My home state of Massachusetts can claim to be the first in many things in this country. The Boston Commons was the first public park. Boston Latin, not surprisingly also in Boston, was the first public school. Boston is also home to the first free municipal library and the first underground metro. The first modern World Series of baseball was played in Boston. These are just a few examples of the many ‘firsts’ that Massachusetts can claim.
However, there’s one troubling area where Massachusetts lags nearly all 50 States - public access to government records.
With any luck this week, Massachusetts will become the 47th state to pass a bill that updates Massachusetts’ antiquated public access laws by, among other things, requiring courts to award attorney’s fees to those wrongly denied access to public records.
The proposed bill also sets clear timetables for agencies and localities to produce records and would limit to $25 an hour the fees that can be charged for responding to public record requests.
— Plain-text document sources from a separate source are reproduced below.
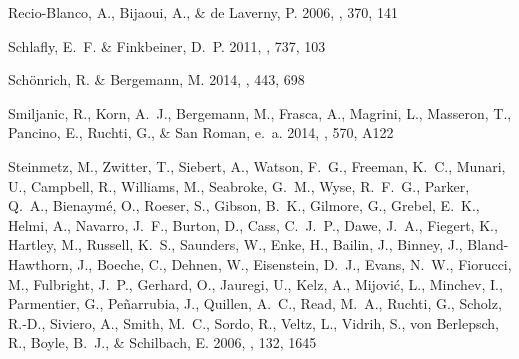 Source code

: \documentclass[12pt, preprint]{aastex}
\begin{document}
\begin{thebibliography}{24}
{Recio-Blanco}, A., {Bijaoui}, A., \& {de Laverny}, P. 2006, \mnras, 370, 141

{Schlafly}, E.~F. \& {Finkbeiner}, D.~P. 2011, \apj, 737, 103

{Sch{\"o}nrich}, R. \& {Bergemann}, M. 2014, \mnras, 443, 698

{Smiljanic}, R., {Korn}, A.~J., {Bergemann}, M., {Frasca}, A., {Magrini}, L.,
  {Masseron}, T., {Pancino}, E., {Ruchti}, G., \& {San Roman}, e.~a. 2014,
  \aap, 570, A122


{Steinmetz}, M., {Zwitter}, T., {Siebert}, A., {Watson}, F.~G., {Freeman},
  K.~C., {Munari}, U., {Campbell}, R., {Williams}, M., {Seabroke}, G.~M.,
  {Wyse}, R.~F.~G., {Parker}, Q.~A., {Bienaym{\'e}}, O., {Roeser}, S.,
  {Gibson}, B.~K., {Gilmore}, G., {Grebel}, E.~K., {Helmi}, A., {Navarro},
  J.~F., {Burton}, D., {Cass}, C.~J.~P., {Dawe}, J.~A., {Fiegert}, K.,
  {Hartley}, M., {Russell}, K.~S., {Saunders}, W., {Enke}, H., {Bailin}, J.,
  {Binney}, J., {Bland-Hawthorn}, J., {Boeche}, C., {Dehnen}, W., {Eisenstein},
  D.~J., {Evans}, N.~W., {Fiorucci}, M., {Fulbright}, J.~P., {Gerhard}, O.,
  {Jauregi}, U., {Kelz}, A., {Mijovi{\'c}}, L., {Minchev}, I., {Parmentier},
  G., {Pe{\~n}arrubia}, J., {Quillen}, A.~C., {Read}, M.~A., {Ruchti}, G.,
  {Scholz}, R.-D., {Siviero}, A., {Smith}, M.~C., {Sordo}, R., {Veltz}, L.,
  {Vidrih}, S., {von Berlepsch}, R., {Boyle}, B.~J., \& {Schilbach}, E. 2006,
  \aj, 132, 1645


\end{thebibliography}
\end{document}
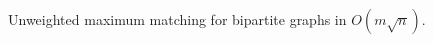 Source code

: Unweighted maximum matching for bipartite graphs in $O(m\sqrt{n})$.

\inputminted{cpp}{src/graph/matching/hopcoft-karp-algorithm.cpp.com}

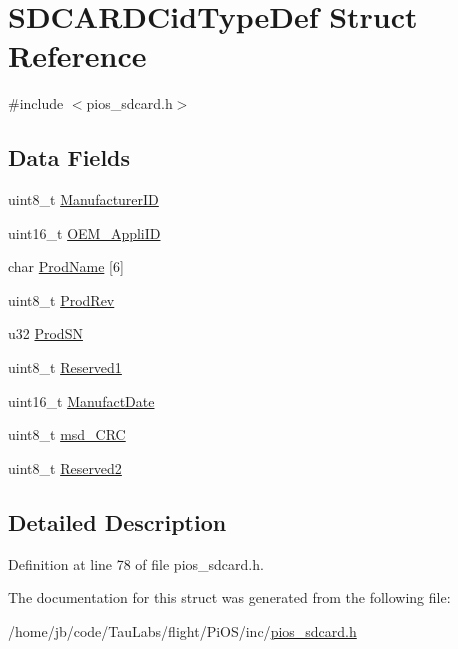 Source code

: \hypertarget{struct_s_d_c_a_r_d_cid_type_def}{\section{\-S\-D\-C\-A\-R\-D\-Cid\-Type\-Def \-Struct \-Reference}
\label{struct_s_d_c_a_r_d_cid_type_def}
}


{\ttfamily \#include $<$pios\-\_\-sdcard.\-h$>$}

\subsection*{\-Data \-Fields}
\begin{DoxyCompactItemize}
\item 
uint8\-\_\-t \hyperlink{group___p_i_o_s___s_d_c_a_r_d_ga083dff8fb19fcec5bf79ab18c105b6c3}{\-Manufacturer\-I\-D}
\item 
uint16\-\_\-t \hyperlink{group___p_i_o_s___s_d_c_a_r_d_gaba70fef7b702c2d5dc086c3cc997d4bc}{\-O\-E\-M\-\_\-\-Appli\-I\-D}
\item 
char \hyperlink{group___p_i_o_s___s_d_c_a_r_d_gad17afffd675a78059aa60101165d709d}{\-Prod\-Name} \mbox{[}6\mbox{]}
\item 
uint8\-\_\-t \hyperlink{group___p_i_o_s___s_d_c_a_r_d_ga8307b63b043ed01d0fa11493c9508dac}{\-Prod\-Rev}
\item 
u32 \hyperlink{group___p_i_o_s___s_d_c_a_r_d_ga243ea864815caa90de7e151c8d8a7195}{\-Prod\-S\-N}
\item 
uint8\-\_\-t \hyperlink{group___p_i_o_s___s_d_c_a_r_d_gaa6d5ceee00ac588d04a7d1e913746732}{\-Reserved1}
\item 
uint16\-\_\-t \hyperlink{group___p_i_o_s___s_d_c_a_r_d_gae7c9d488577977c2c5c2baca30ca6cec}{\-Manufact\-Date}
\item 
uint8\-\_\-t \hyperlink{group___p_i_o_s___s_d_c_a_r_d_gaeafc9f7dae979dcf639b88246bbe29b6}{msd\-\_\-\-C\-R\-C}
\item 
uint8\-\_\-t \hyperlink{group___p_i_o_s___s_d_c_a_r_d_gab50b795387215c00e5d9b5feb7e9aefb}{\-Reserved2}
\end{DoxyCompactItemize}


\subsection{\-Detailed \-Description}


\-Definition at line 78 of file pios\-\_\-sdcard.\-h.



\-The documentation for this struct was generated from the following file\-:\begin{DoxyCompactItemize}
\item 
/home/jb/code/\-Tau\-Labs/flight/\-Pi\-O\-S/inc/\hyperlink{pios__sdcard_8h}{pios\-\_\-sdcard.\-h}\end{DoxyCompactItemize}
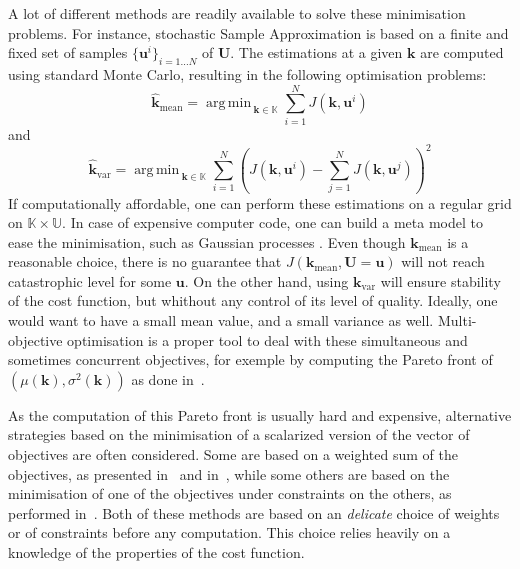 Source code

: \documentclass[preprint, 1p]{elsarticle}
\DeclareMathOperator*{\argmin}{arg\,min \,}
\newcommand{\Prob}{\mathbb{P}}
\newcommand{\kmean}{{\mathbf{k}}_{\mathrm{mean}}}
\newcommand{\hatkmean}{\hat{\mathbf{k}}_{\mathrm{mean}}}
\newcommand{\kvar}{{\mathbf{k}}_{\mathrm{var}}}
\newcommand{\hatkvar}{\hat{\mathbf{k}}_{\mathrm{var}}}
\newcommand{\Kspace}{\mathbb{K}}
\newcommand{\Uspace}{\mathbb{U}}
\begin{document}
A lot of different methods are readily available to solve these
minimisation problems. For instance, stochastic Sample Approximation
\citep{juditsky_stochastic_2009,kim_guide_2015} is based on a finite
and fixed set of samples $\{ \mathbf{u}^{i}\}_{i=1 \dots N}$ of
$\mathbf{U}$.
The estimations at a given $\mathbf{k}$ are computed using standard Monte Carlo, resulting in the following optimisation problems:
\begin{equation}
\hatkmean = \argmin_{\mathbf{k} \in \Kspace} \sum_{i=1}^N  J(\mathbf{k},\mathbf{u}^i)
\end{equation}
and
\begin{equation}
\hatkvar = \argmin_{\mathbf{k} \in \Kspace} \sum_{i=1}^N  \left( J(\mathbf{k},\mathbf{u}^i) -  \sum_{j=1}^N  J(\mathbf{k},\mathbf{u}^j) \right )^2
\end{equation}
If computationally affordable, one can perform these estimations on a regular grid on $\Kspace \times \Uspace$. In case of expensive computer code, one can build a meta model to ease the minimisation, such as Gaussian processes \citep{janusevskis_simultaneous_2010}.
Even though $\kmean$ is a reasonable choice, there is no guarantee that $J(\kmean, \mathbf{U}=\mathbf{u})$ will not reach catastrophic level for some  $\mathbf{u}$. On the other hand, using $\kvar$ will ensure stability of the cost function, but whithout any control of its level of quality.
%
%
Ideally, one would want to have a small mean value, and a small variance as well. Multi-objective optimisation is a proper tool to deal with these simultaneous and sometimes concurrent objectives, for exemple by computing the Pareto front of $\left(\mu(\mathbf{k}),\sigma^2(\mathbf{k})\right)$ as done in~\cite{baudoui_optimisation_2012}.

As the computation of this Pareto front is usually hard and expensive, alternative strategies based on the minimisation of a scalarized version of the vector of objectives are often considered. Some are based on a weighted sum of the objectives, as presented in~\cite{grodzevich_normalization_2006} and in~\cite{marler_weighted_2010}, while some others are based on the minimisation of one of the objectives under constraints on the others, as performed in~\cite{lehman_designing_2004}. Both of these methods are based on an \textit{delicate} choice of weights or of constraints before any computation. This choice relies heavily on a knowledge of the properties of the cost function.
\end{document}
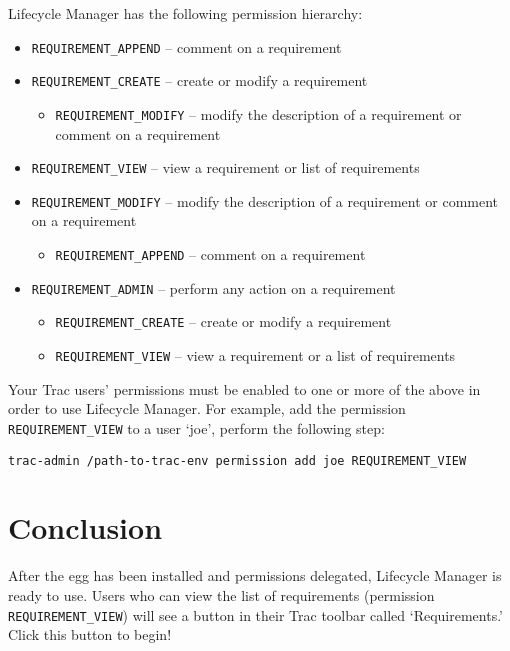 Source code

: \documentclass{article}
\begin{document}
Lifecycle Manager has the following permission hierarchy:
\begin{itemize}
  \item \texttt{REQUIREMENT\_APPEND} -- comment on a requirement
  \item \texttt{REQUIREMENT\_CREATE} -- create or modify a requirement
  	\begin{itemize}
      \item \texttt{REQUIREMENT\_MODIFY} -- modify the description of a
      requirement or comment on a requirement
    \end{itemize}
  \item \texttt{REQUIREMENT\_VIEW} -- view a requirement or list of requirements
  \item \texttt{REQUIREMENT\_MODIFY} -- modify the description of a requirement
  or comment on a requirement
  	\begin{itemize}
      \item \texttt{REQUIREMENT\_APPEND} -- comment on a requirement
    \end{itemize}
  \item \texttt{REQUIREMENT\_ADMIN} -- perform any action on a requirement
  	\begin{itemize}
      \item \texttt{REQUIREMENT\_CREATE} -- create or modify a requirement
      \item \texttt{REQUIREMENT\_VIEW} -- view a requirement or a list of requirements
    \end{itemize}
\end{itemize}

Your Trac users' permissions must be enabled to one or more of the above in
order to use Lifecycle Manager. For example, add the permission
\texttt{REQUIREMENT\_VIEW} to a user `joe', perform the following step:
\begin{verbatim}
trac-admin /path-to-trac-env permission add joe REQUIREMENT_VIEW
\end{verbatim}

\section{Conclusion}

After the egg has been installed and permissions delegated, Lifecycle Manager is
ready to use. Users who can view the list of requirements (permission
\texttt{REQUIREMENT\_VIEW}) will see a button in their Trac toolbar called
`Requirements.' Click this button to begin!
\end{document}
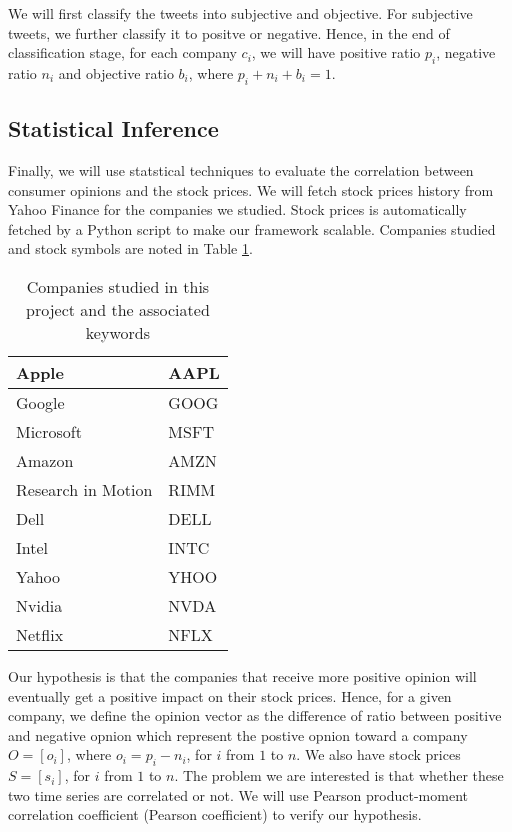 \documentclass[12pt]{article}
\begin{document}
We will first classify the tweets into subjective and objective. For subjective tweets, we further classify it to positve or negative. Hence, in the end of classification stage, for each company $c_i$, we will have positive ratio $p_i$, negative ratio $n_i$ and objective ratio $b_i$, where $p_i + n_i + b_i = 1$.

\subsection{Statistical Inference}\label{statistical-inference}
Finally, we will use statstical techniques to evaluate the correlation between consumer opinions and the stock prices. We will fetch stock prices history from Yahoo Finance for the companies we studied. Stock prices is automatically fetched by a Python script to make our framework scalable. Companies studied and stock symbols are noted in Table \ref{companies-symbols}.

\begin{table}
\begin{center}
    \begin{tabular}{ | l || l | }
        \hline
        Apple &  AAPL \\ \hline
        Google & GOOG \\ \hline
        Microsoft & MSFT \\ \hline
        Amazon & AMZN \\ \hline
        Research in Motion & RIMM \\ \hline
        Dell & DELL \\ \hline
        Intel & INTC \\ \hline
        Yahoo & YHOO \\ \hline
        Nvidia & NVDA \\ \hline
        Netflix & NFLX \\
        \hline
    \end{tabular}
\caption{Companies studied in this project and the associated keywords}
\label{companies-symbols}
\end{center}
\end{table}

Our hypothesis is that the companies that receive more positive opinion will eventually get a positive impact on their stock prices. Hence, for a given company, we define the opinion vector as the difference of ratio between positive and negative opnion which represent the postive opnion toward a company $O = [o_i]$, where $o_i = p_i - n_i$, for $i$ from $1$ to $n$. We also have stock prices $S = [s_i]$, for $i$ from $1$ to $n$. The problem we are interested is that whether these two time series are correlated or not. We will use Pearson product-moment correlation coefficient (Pearson coefficient) to verify our hypothesis.
\end{document}
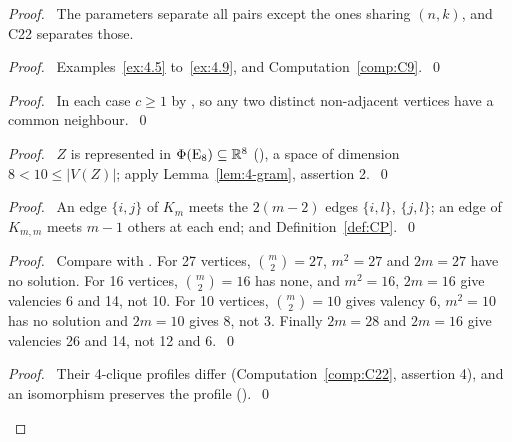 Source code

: \begin{proof}
 \pfsketch\ The parameters separate all pairs except the ones sharing $(n,k)$, and C22 separates
 those.
 \begin{proof}\pf\ Examples~\ref{ex:4.5} to~\ref{ex:4.9}, and
  Computation~\ref{comp:C9}.~\qed\end{proof}
 \begin{proof}\pf\ In each case $c\ge1$ by , so any two distinct
  non-adjacent vertices have a common neighbour.~\qed\end{proof}
 \begin{proof}\pf\ $Z$ is represented in $\Phi(\typ E_8)\sbs\re^8$ (), a
  space of dimension $8<10\le|V(Z)|$; apply Lemma~\ref{lem:4-gram}, assertion
  2.~\qed\end{proof}
 \begin{proof}\pf\ An edge $\{i,j\}$ of $K_m$ meets the $2(m-2)$ edges $\{i,l\}$, $\{j,l\}$; an
  edge of $K_{m,m}$ meets $m-1$ others at each end; and Definition~\ref{def:CP}.~\qed\end{proof}
 \begin{proof}\pf\ Compare  with . For 27 vertices,
  $\binom m2=27$, $m^2=27$ and $2m=27$ have no solution. For 16 vertices, $\binom m2=16$ has none,
  and $m^2=16$, $2m=16$ give valencies 6 and 14, not 10. For 10 vertices, $\binom m2=10$ gives
  valency 6, $m^2=10$ has no solution and $2m=10$ gives 8, not 3. Finally $2m=28$ and $2m=16$
  give valencies 26 and 14, not 12 and 6.~\qed\end{proof}
 \begin{proof}\pf\ Their 4-clique profiles differ (Computation~\ref{comp:C22}, assertion 4), and
  an isomorphism preserves the profile ().~\qed\end{proof}

\end{proof}
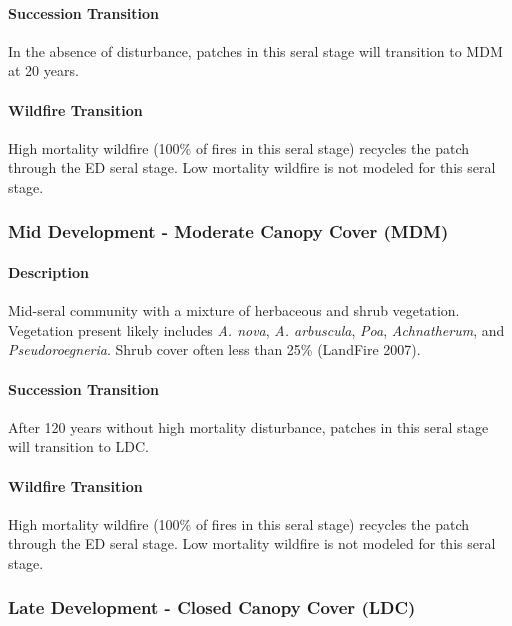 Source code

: \paragraph{Succession Transition} In the absence of disturbance, patches in this seral stage will transition to MDM at 20 years. 

\paragraph{Wildfire Transition} High mortality wildfire (100\% of fires in this seral stage) recycles the patch through the ED seral stage. Low mortality wildfire is not modeled for this seral stage.

\noindent\hrulefill


\subsubsection{Mid Development - Moderate Canopy Cover (MDM)}

\paragraph{Description} Mid-seral community with a mixture of herbaceous and shrub vegetation. Vegetation present likely includes \emph{A. nova}, \emph{A. arbuscula}, \emph{Poa}, \emph{Achnatherum}, and \emph{Pseudoroegneria}.  Shrub cover often less than 25\% (LandFire 2007).

\paragraph{Succession Transition} After 120 years without high mortality disturbance, patches in this seral stage will transition to LDC. 

\paragraph{Wildfire Transition} High mortality wildfire (100\% of fires in this seral stage) recycles the patch through the ED seral stage. Low mortality wildfire is not modeled for this seral stage.

\noindent\hrulefill


\subsubsection{Late Development - Closed Canopy Cover (LDC)} 

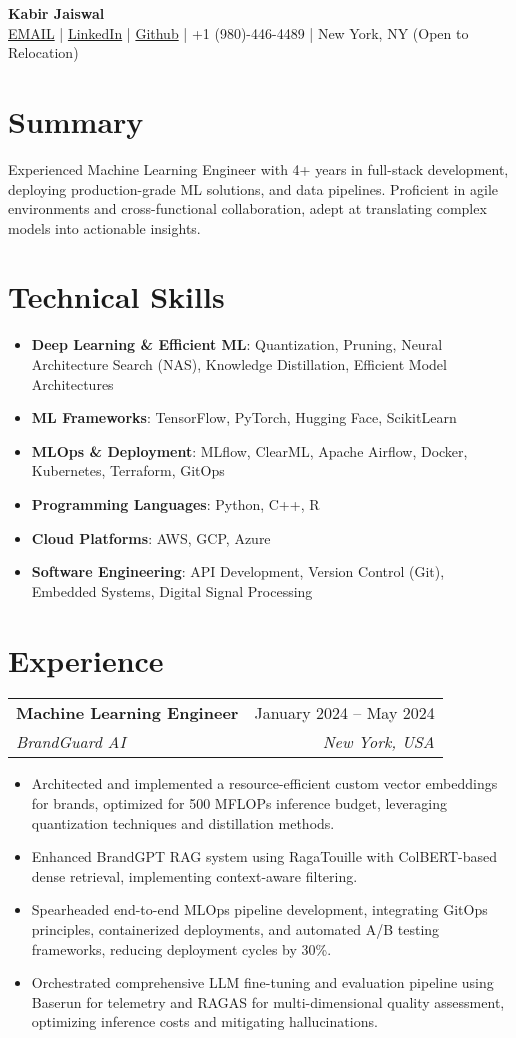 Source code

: \documentclass[10pt,letterpaper]{article}
\makeatletter
\newcommand{\resumeItem}[2]{
  \item\small{
    \textbf{#1}{: #2 \vspace{-4pt}}
  }
}
\newcommand{\resumeSubheading}[4]{
  \vspace{-5pt}
    \begin{tabular*}{0.97\textwidth}{l@{\extracolsep{\fill}}r}
      \textbf{#1} & #2 \\
      \textit{\small#3} & \textit{\small #4} \\
    \end{tabular*}\vspace{-4pt}
}
\newcommand{\resumeSubHeadingListStart}{\begin{itemize}[leftmargin=*]}
\newcommand{\resumeSubHeadingListEnd}{\end{itemize}}
\newcommand{\resumeItemListStart}{\begin{itemize}}
\newcommand{\resumeItemListEnd}{\end{itemize}}
\makeatother
\begin{document}
\begin{center}
  \textbf{\Large Kabir Jaiswal} \\

  \href{mailto:kabirjaiswal900@gmail.com}{EMAIL} |
  \href{https://www.linkedin.com/in/kabir-j}{LinkedIn} |
  \href{https://github.com/kabir12345}{Github} |
  +1 (980)-446-4489 |
  New York, NY (Open to Relocation)
\end{center}

\section{Summary}
Experienced Machine Learning Engineer with 4+ years in full-stack development, deploying production-grade ML solutions, and data pipelines.
Proficient in agile environments and cross-functional collaboration, adept at translating complex models into actionable insights.

\section{Technical Skills}
\resumeSubHeadingListStart
    \resumeItem{Deep Learning \& Efficient ML}{Quantization, Pruning, Neural Architecture Search (NAS), Knowledge Distillation, Efficient Model Architectures}
    \resumeItem{ML Frameworks}{TensorFlow, PyTorch, Hugging Face, ScikitLearn}
    \resumeItem{MLOps \& Deployment}{MLflow, ClearML, Apache Airflow, Docker, Kubernetes, Terraform, GitOps}
    \resumeItem{Programming Languages}{Python, C++, R}
    \resumeItem{Cloud Platforms}{AWS, GCP, Azure}
    \resumeItem{Software Engineering}{API Development, Version Control (Git), Embedded Systems, Digital Signal Processing}
\resumeSubHeadingListEnd

\section{Experience}
\vspace{1pt}
\resumeSubheading
  {Machine Learning Engineer}{January 2024 – May 2024}
  {BrandGuard AI}{New York, USA}
\resumeItemListStart
    \item Architected and implemented a resource-efficient custom vector embeddings for brands, optimized for 500 MFLOPs inference budget, leveraging quantization techniques and distillation methods.
    \item Enhanced BrandGPT RAG system using RagaTouille  with ColBERT-based dense retrieval, implementing context-aware filtering.
    \item Spearheaded end-to-end MLOps pipeline development, integrating GitOps principles, containerized deployments, and automated A/B testing frameworks, reducing deployment cycles by 30\%.
    \item Orchestrated comprehensive LLM fine-tuning and evaluation pipeline using Baserun for telemetry and RAGAS for multi-dimensional quality assessment, optimizing inference costs and mitigating hallucinations.
\resumeItemListEnd
\end{document}
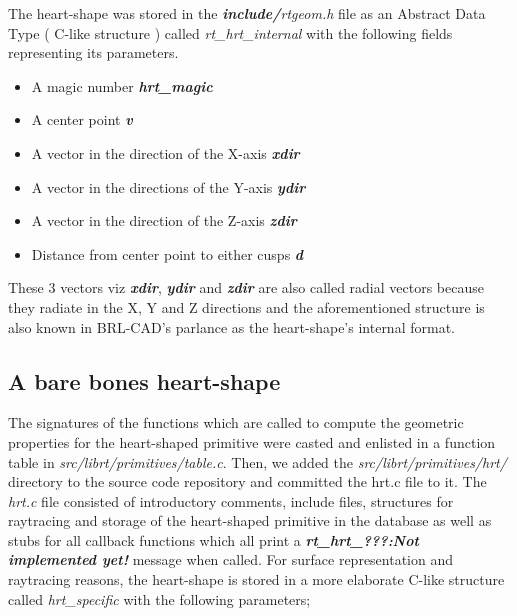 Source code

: The   heart-­shape   was   stored   in   the   \textit{\textbf{include/}rtgeom.h}   file   as   an   Abstract   Data  
Type   ( C-­like   structure )   called   \textit{rt\_hrt\_internal}   with   the   following   fields  
representing its parameters.
\begin{itemize}  
\item A magic number \textit{\textbf{hrt\_magic }} 
\item A center point \textit{\textbf{v }} 
\item A vector in the direction of the X-­axis \textit{\textbf{xdir}}  
\item A vector in the directions of the Y­-axis \textit{\textbf{ydir}}  
\item A vector in the direction of the Z­-axis \textit{\textbf{zdir}}  
\item Distance from center point to either cusps \textit{\textbf{d}} 
\end{itemize} 
These   3    vectors viz \textit{\textbf{xdir}}, \textit{\textbf{ydir}} and \textit{\textbf{zdir}}   are   also   called   radial   vectors   because   they   radiate   in   the  X,   Y   and   Z   directions   and   the   aforementioned   structure   is   also   known   in  BRL-­CAD's parlance as the heart-­shape's internal format.

\subsection{A bare bones heart­-shape}

The   signatures   of   the   functions   which   are   called   to   compute   the  
geometric   properties   for   the   heart-­shaped   primitive   were   casted   and   enlisted   in  
a   function   table   in   \textit{src/librt/primitives/table.c}.   Then,   we   added   the  
\textit{src/librt/primitives/hrt/}   directory   to   the   source   code   repository   and   committed  
the   hrt.c   file   to   it.   The   \textit{hrt.c}   file   consisted   of   introductory   comments,   include  
files,   structures   for   raytracing   and   storage   of   the   heart­-shaped   primitive   in   the  
database   as   well   as   stubs   for   all   callback   functions   which   all   print   a  
\textit{\textbf{\“rt\_hrt\_???:Not   implemented   yet!\”}}   message   when   called.   For   surface  
representation   and   raytracing   reasons,   the   heart-­shape   is   stored   in   a   more  
elaborate C-­like structure called \textit{hrt\_specific} with the following parameters;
It also requires agencies to make documents available electronically — also further cutting down on costs to respond to requests. And eventually, it requires state agencies to post the most frequently requested records online.
While opponents fear the burden that this law may place on city, town and court clerks, they really have nothing to fear at all. With all the new advancements made in text analysis technologies, there are now systems available that can nearly fully automate the tasks — classifying, indexing and redacting documents —that previously stood in the way of providing access to records in response to information requests.